- we don't have to assume that $C^{i} = 0$ for $i < 0$;
- the fact that $H^{i}(C) \otimes_{k} K = (\ker(d^{i}) \otimes_{k} K)/\mathrm{im}(d^{i-1} \otimes_{k} K)$ only used the fact that $(-) \otimes_{k} K$ is a right-exact functor;
- exactness of $(-) \otimes_{k} K$ (as $k$ is a field) is used to ensure that the canonical map $\ker(d^{i}) \otimes_{k} K \rightarrow \ker(d^{i} \otimes_{k} K)$ is an isomorphism, which resulted in $$\begin{align*}H^{i}(C) \otimes_{k} K &= (\ker(d^{i}) \otimes_{k} K)/\mathrm{im}(d^{i-1} \otimes_{k} K) \\ &\simeq \ker(d^{i} \otimes_{k} K)/\mathrm{im}(d^{i-1} \otimes_{k} K) \\ &= H^{i}(C \otimes_{k} K).\end{align*}$$
Theorem. Given two rings $A, B,$ let $F : \textbf{Mod}_{A} \rightarrow \textbf{Mod}_{B}$ be any additive functor and fix any cochain complex $$C : \cdots \overset{d^{i-2}}{\longrightarrow} C^{i-1} \overset{d^{i-1}}{\longrightarrow} C^{i} \overset{d^{i}}{\longrightarrow} C^{i+1} \overset{d^{i+1}}{\longrightarrow} \cdots$$ in the category $\textbf{Mod}_{A}$ of $A$-modules. Denote by $F(C)$ the cochain complex of $B$-modules given by applying the additive functor $F$ to the cochain compelx $C$ of $A$-modules.
- If $F$ is right-exact, then we have a canonical $B$-linear map $F(H^{i}(C)) \rightarrow H^{i}F(C)$ for each $i \in \mathbb{Z}.$
- If $F$ is left-exact, then we have a canonical $B$-linear map $F(H^{i}(C)) \leftarrow H^{i}F(C)$ for each $i \in \mathbb{Z}.$
- If $F$ is exact, then for each $i \in \mathbb{Z},$ the maps given above are inverses to each other so that $$F(H^{i}(C)) \simeq H^{i}(F(C)).$$
Before proving the theorem, let us not assume left-exactness nor right-exactness for $F.$
1st map. We may apply $F$ to the exact sequence $$C^{i-1} \overset{d^{i-1}}{\longrightarrow} \ker(d^{i}) \overset{\pi_{i}}{\longrightarrow} \ker(d^{i})/\mathrm{im}(d^{i-1}) = H^{i}(C) \rightarrow 0$$ to get the following cochain: $$F(C^{i-1}) \overset{F(d^{i-1})}{\longrightarrow} F(\ker(d^{i})) \overset{F(\pi_{i})}{\longrightarrow} F(\ker(d^{i})/\mathrm{im}(d^{i-1})) = F(H^{i}(C)).$$ By the universal property of the cokernel map $$F(\ker(d^{i}))\overset{\rho_{i}}{\longrightarrow} \frac{F(\ker(d^{i}))}{\mathrm{im}(F(d^{i-1}))} \rightarrow 0,$$ there is a unique map $$ \frac{F(\ker(d^{i}))}{\mathrm{im}(F(d^{i-1}))} \overset{\psi_{i}}{\longrightarrow} F(H^{i}(C))$$ such that $$F(\pi_{i}) = \psi_{i} \circ \rho_{i}.$$ In this sense, the map $\psi_{i}$ is canonical.
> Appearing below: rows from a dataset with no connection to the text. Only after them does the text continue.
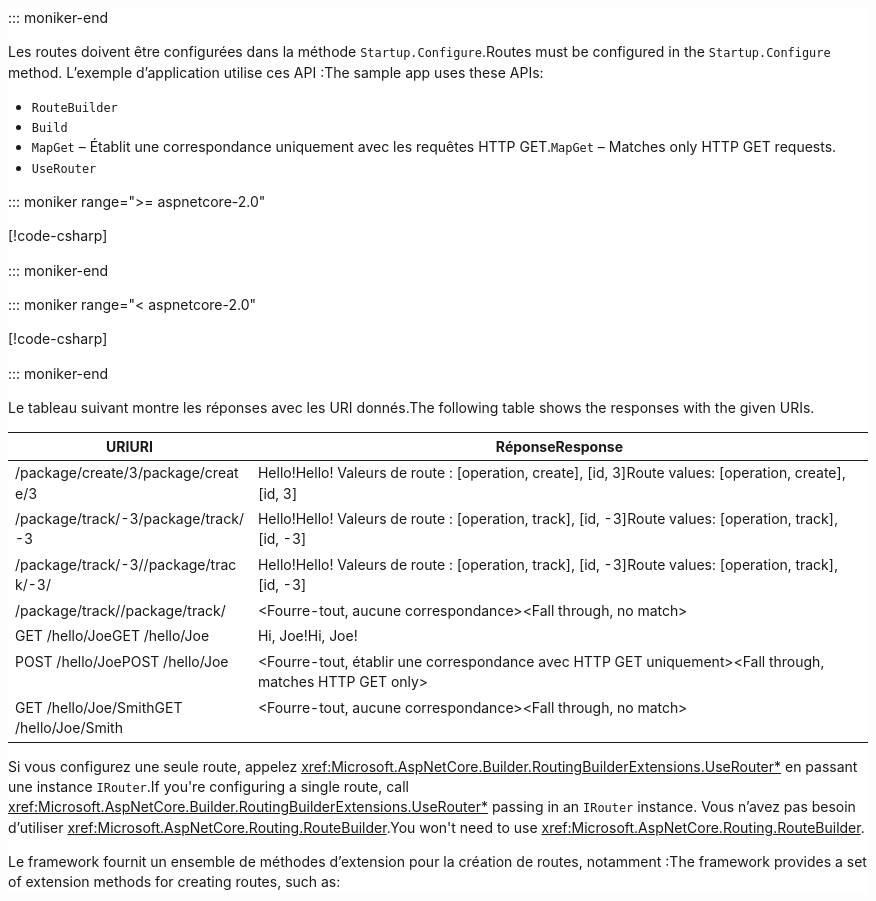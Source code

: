 ::: moniker-end

<span data-ttu-id="e39c6-235">Les routes doivent être configurées dans la méthode `Startup.Configure`.</span><span class="sxs-lookup"><span data-stu-id="e39c6-235">Routes must be configured in the `Startup.Configure` method.</span></span> <span data-ttu-id="e39c6-236">L’exemple d’application utilise ces API :</span><span class="sxs-lookup"><span data-stu-id="e39c6-236">The sample app uses these APIs:</span></span>

* `RouteBuilder`
* `Build`
* <span data-ttu-id="e39c6-237">`MapGet` &ndash; Établit une correspondance uniquement avec les requêtes HTTP GET.</span><span class="sxs-lookup"><span data-stu-id="e39c6-237">`MapGet` &ndash; Matches only HTTP GET requests.</span></span>
* `UseRouter`

::: moniker range=">= aspnetcore-2.0"

[!code-csharp[](routing/samples/2.x/RoutingSample/Startup.cs?name=snippet_RouteHandler)]

::: moniker-end

::: moniker range="< aspnetcore-2.0"

[!code-csharp[](routing/samples/1.x/RoutingSample/Startup.cs?name=snippet_RouteHandler)]

::: moniker-end

<span data-ttu-id="e39c6-238">Le tableau suivant montre les réponses avec les URI donnés.</span><span class="sxs-lookup"><span data-stu-id="e39c6-238">The following table shows the responses with the given URIs.</span></span>

| <span data-ttu-id="e39c6-239">URI</span><span class="sxs-lookup"><span data-stu-id="e39c6-239">URI</span></span>                  | <span data-ttu-id="e39c6-240">Réponse</span><span class="sxs-lookup"><span data-stu-id="e39c6-240">Response</span></span>                                          |
| -------------------- | ------------------------------------------------- |
| <span data-ttu-id="e39c6-241">/package/create/3</span><span class="sxs-lookup"><span data-stu-id="e39c6-241">/package/create/3</span></span>    | <span data-ttu-id="e39c6-242">Hello!</span><span class="sxs-lookup"><span data-stu-id="e39c6-242">Hello!</span></span> <span data-ttu-id="e39c6-243">Valeurs de route : [operation, create], [id, 3]</span><span class="sxs-lookup"><span data-stu-id="e39c6-243">Route values: [operation, create], [id, 3]</span></span> |
| <span data-ttu-id="e39c6-244">/package/track/-3</span><span class="sxs-lookup"><span data-stu-id="e39c6-244">/package/track/-3</span></span>    | <span data-ttu-id="e39c6-245">Hello!</span><span class="sxs-lookup"><span data-stu-id="e39c6-245">Hello!</span></span> <span data-ttu-id="e39c6-246">Valeurs de route : [operation, track], [id, -3]</span><span class="sxs-lookup"><span data-stu-id="e39c6-246">Route values: [operation, track], [id, -3]</span></span> |
| <span data-ttu-id="e39c6-247">/package/track/-3/</span><span class="sxs-lookup"><span data-stu-id="e39c6-247">/package/track/-3/</span></span>   | <span data-ttu-id="e39c6-248">Hello!</span><span class="sxs-lookup"><span data-stu-id="e39c6-248">Hello!</span></span> <span data-ttu-id="e39c6-249">Valeurs de route : [operation, track], [id, -3]</span><span class="sxs-lookup"><span data-stu-id="e39c6-249">Route values: [operation, track], [id, -3]</span></span> |
| <span data-ttu-id="e39c6-250">/package/track/</span><span class="sxs-lookup"><span data-stu-id="e39c6-250">/package/track/</span></span>      | <span data-ttu-id="e39c6-251">&lt;Fourre-tout, aucune correspondance&gt;</span><span class="sxs-lookup"><span data-stu-id="e39c6-251">&lt;Fall through, no match&gt;</span></span>                    |
| <span data-ttu-id="e39c6-252">GET /hello/Joe</span><span class="sxs-lookup"><span data-stu-id="e39c6-252">GET /hello/Joe</span></span>       | <span data-ttu-id="e39c6-253">Hi, Joe!</span><span class="sxs-lookup"><span data-stu-id="e39c6-253">Hi, Joe!</span></span>                                          |
| <span data-ttu-id="e39c6-254">POST /hello/Joe</span><span class="sxs-lookup"><span data-stu-id="e39c6-254">POST /hello/Joe</span></span>      | <span data-ttu-id="e39c6-255">&lt;Fourre-tout, établir une correspondance avec HTTP GET uniquement&gt;</span><span class="sxs-lookup"><span data-stu-id="e39c6-255">&lt;Fall through, matches HTTP GET only&gt;</span></span>       |
| <span data-ttu-id="e39c6-256">GET /hello/Joe/Smith</span><span class="sxs-lookup"><span data-stu-id="e39c6-256">GET /hello/Joe/Smith</span></span> | <span data-ttu-id="e39c6-257">&lt;Fourre-tout, aucune correspondance&gt;</span><span class="sxs-lookup"><span data-stu-id="e39c6-257">&lt;Fall through, no match&gt;</span></span>                    |

<span data-ttu-id="e39c6-258">Si vous configurez une seule route, appelez <xref:Microsoft.AspNetCore.Builder.RoutingBuilderExtensions.UseRouter*> en passant une instance `IRouter`.</span><span class="sxs-lookup"><span data-stu-id="e39c6-258">If you're configuring a single route, call <xref:Microsoft.AspNetCore.Builder.RoutingBuilderExtensions.UseRouter*> passing in an `IRouter` instance.</span></span> <span data-ttu-id="e39c6-259">Vous n’avez pas besoin d’utiliser <xref:Microsoft.AspNetCore.Routing.RouteBuilder>.</span><span class="sxs-lookup"><span data-stu-id="e39c6-259">You won't need to use <xref:Microsoft.AspNetCore.Routing.RouteBuilder>.</span></span>

<span data-ttu-id="e39c6-260">Le framework fournit un ensemble de méthodes d’extension pour la création de routes, notamment :</span><span class="sxs-lookup"><span data-stu-id="e39c6-260">The framework provides a set of extension methods for creating routes, such as:</span></span>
Remark. If $F$ is right-exact, the map $\psi_{i}$ is an isomorphism.
2nd map. We are still not assuming any exactness of $F.$ The exact sequence $$0 \rightarrow \ker(d^{i}) \overset{\iota_{i}}{\longrightarrow} C^{i} \overset{d^{i}}{\longrightarrow} C^{i+1}$$ gives rise to the following cochain: $$F(\ker(d^{i})) \overset{F(\iota_{i})}{\longrightarrow} F(C^{i}) \overset{F(d^{i})}{\longrightarrow} F(C^{i+1}).$$ This induces the cochian $$\frac{F(\ker(d^{i}))}{\mathrm{im}(F(d^{i-1}))} \overset{\overline{F(\iota_{i})}}{\longrightarrow} \frac{F(C^{i})}{{\mathrm{im}(F(d^{i-1}))}} \overset{\overline{F(d^{i})}}{\longrightarrow} F(C^{i+1}).$$ We note that $$0 \rightarrow H^{i}(F(C)) = \frac{\ker(F(d^{i}))}{{\mathrm{im}(F(d^{i-1}))}} \overset{\omega_{i}}{\longrightarrow} \frac{F(C^{i})}{{\mathrm{im}(F(d^{i-1}))}} \overset{\overline{F(d^{i})}}{\longrightarrow} F(C^{i+1})$$ is exact, so by the universal property of the kernel, there exists a unique map $$\frac{F(\ker(d^{i}))}{\mathrm{im}(F(d^{i-1}))} \overset{\phi_{i}}{\longrightarrow} H^{i}(F(C))$$ such that $$\overline{F(\iota_{i})} = \omega_{i} \circ \phi_{i}.$$ This uniqueness is why we say the map $\phi_{i}$ is canonical.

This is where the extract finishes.